Common mistakes when using a buy to let tax calculator
- Including the full mortgage payment instead of interest only. Capital repayment is not normally deductible against rental income.
- Forgetting ownership shares. Joint owners often need to model only their portion of income and expenses.
- Mixing repairs and improvements. Improvements are often capital, not routine revenue expenses.
- Ignoring the impact on wider taxable income. Rental profits can change your marginal rate and allowance position.
- Comparing company and individual ownership on tax alone. Financing, compliance and extraction all matter.
How to interpret your results responsibly
The calculator is best used as a decision support tool, not as a substitute for tailored tax advice. Use it to answer questions like:
- What happens if my mortgage interest rises by £2,000?
- How much tax do I pay if the property is owned 50/50 with a spouse?
- How much of my rent is consumed by non finance expenses?
- Would a company structure improve annual retained profit before extraction?
If the results are tight, especially after entering realistic maintenance and void assumptions, that is valuable insight. In 2020, many landlords discovered that a property with healthy gross yield could still produce a disappointing post tax cash return once mortgage interest restriction, repairs and compliance costs were factored in.
Authoritative resources for further reading
For official guidance and up to date technical details, review these authoritative sources:
- GOV.UK: Paying tax on rent from property
- GOV.UK: Stamp Duty Land Tax rates for residential property
- GOV.UK: Income tax rates and allowances for current and previous tax years
Final thoughts on the buy to let tax calculator 2020
A strong buy to let investment is not defined by rent alone. By 2020, the tax treatment of finance costs meant landlords needed a much clearer view of their numbers. The most useful buy to let tax calculator 2020 is one that shows both the tax logic and the cash reality. That is why this calculator separates taxable profit, finance cost relief, estimated tax and post tax cash flow.

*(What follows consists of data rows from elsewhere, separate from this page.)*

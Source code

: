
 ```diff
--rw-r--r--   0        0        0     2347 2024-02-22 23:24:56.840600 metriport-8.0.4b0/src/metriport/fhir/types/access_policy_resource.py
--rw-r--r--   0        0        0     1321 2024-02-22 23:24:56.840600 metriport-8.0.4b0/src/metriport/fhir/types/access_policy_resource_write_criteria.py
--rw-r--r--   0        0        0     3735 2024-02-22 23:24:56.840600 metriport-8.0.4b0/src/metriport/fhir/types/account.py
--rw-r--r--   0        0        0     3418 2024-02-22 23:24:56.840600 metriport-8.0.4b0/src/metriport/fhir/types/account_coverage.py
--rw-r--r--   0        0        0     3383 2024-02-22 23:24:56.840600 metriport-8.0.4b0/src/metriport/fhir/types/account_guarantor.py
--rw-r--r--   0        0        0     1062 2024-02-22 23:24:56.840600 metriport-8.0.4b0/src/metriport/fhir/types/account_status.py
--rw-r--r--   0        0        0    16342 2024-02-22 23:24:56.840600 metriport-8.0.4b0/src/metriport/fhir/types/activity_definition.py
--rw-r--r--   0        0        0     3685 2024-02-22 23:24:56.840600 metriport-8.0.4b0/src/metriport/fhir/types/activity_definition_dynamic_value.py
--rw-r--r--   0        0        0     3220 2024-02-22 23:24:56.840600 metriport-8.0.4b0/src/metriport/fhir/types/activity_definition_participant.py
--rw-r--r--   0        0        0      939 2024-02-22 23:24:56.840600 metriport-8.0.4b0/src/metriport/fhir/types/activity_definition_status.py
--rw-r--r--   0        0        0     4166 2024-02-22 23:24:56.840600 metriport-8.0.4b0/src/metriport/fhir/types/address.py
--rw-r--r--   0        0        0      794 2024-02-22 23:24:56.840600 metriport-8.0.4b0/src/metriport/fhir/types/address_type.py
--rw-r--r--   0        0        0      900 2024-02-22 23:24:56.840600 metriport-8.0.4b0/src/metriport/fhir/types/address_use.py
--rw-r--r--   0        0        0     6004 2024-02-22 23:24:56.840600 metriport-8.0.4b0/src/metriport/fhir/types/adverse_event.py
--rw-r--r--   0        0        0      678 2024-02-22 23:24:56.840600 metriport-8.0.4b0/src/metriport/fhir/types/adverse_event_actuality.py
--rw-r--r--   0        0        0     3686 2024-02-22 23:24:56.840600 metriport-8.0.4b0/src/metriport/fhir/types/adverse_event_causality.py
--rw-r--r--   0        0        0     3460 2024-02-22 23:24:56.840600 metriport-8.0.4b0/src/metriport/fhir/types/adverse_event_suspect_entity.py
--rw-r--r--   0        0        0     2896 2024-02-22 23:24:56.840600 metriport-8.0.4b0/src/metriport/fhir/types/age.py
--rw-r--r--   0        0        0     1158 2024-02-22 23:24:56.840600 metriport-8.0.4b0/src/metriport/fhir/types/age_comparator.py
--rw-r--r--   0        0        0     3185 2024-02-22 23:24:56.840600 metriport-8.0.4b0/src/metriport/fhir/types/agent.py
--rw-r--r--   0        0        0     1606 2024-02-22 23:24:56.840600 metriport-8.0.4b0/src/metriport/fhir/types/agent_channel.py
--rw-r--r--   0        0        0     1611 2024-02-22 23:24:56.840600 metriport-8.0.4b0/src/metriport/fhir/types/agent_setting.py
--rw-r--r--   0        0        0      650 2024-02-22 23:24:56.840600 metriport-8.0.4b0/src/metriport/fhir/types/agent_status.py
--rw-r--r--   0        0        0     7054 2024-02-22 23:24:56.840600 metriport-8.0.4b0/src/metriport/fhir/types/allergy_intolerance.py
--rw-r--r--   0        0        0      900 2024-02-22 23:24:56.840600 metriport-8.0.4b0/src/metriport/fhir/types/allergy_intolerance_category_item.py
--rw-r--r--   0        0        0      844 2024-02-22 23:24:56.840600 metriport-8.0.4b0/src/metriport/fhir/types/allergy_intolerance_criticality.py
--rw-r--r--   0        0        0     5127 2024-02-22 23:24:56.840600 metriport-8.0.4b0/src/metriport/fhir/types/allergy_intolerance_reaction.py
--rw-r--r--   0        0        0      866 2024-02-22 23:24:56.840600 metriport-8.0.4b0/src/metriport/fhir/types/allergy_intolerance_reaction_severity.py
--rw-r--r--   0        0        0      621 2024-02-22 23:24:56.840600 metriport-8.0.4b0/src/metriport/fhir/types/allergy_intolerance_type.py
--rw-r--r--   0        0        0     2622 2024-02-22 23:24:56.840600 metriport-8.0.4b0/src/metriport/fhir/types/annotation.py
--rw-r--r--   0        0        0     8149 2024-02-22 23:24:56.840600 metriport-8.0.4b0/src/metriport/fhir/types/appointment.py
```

If you are remortgaging, purchasing through a company, restructuring a portfolio or simply checking whether a property still performs as expected, run several scenarios rather than relying on a single set of assumptions. A few small adjustments to rent, interest or repair costs can materially change the result. Use the calculator above as your starting point, then confirm complex cases with a qualified tax adviser or accountant who understands UK property taxation.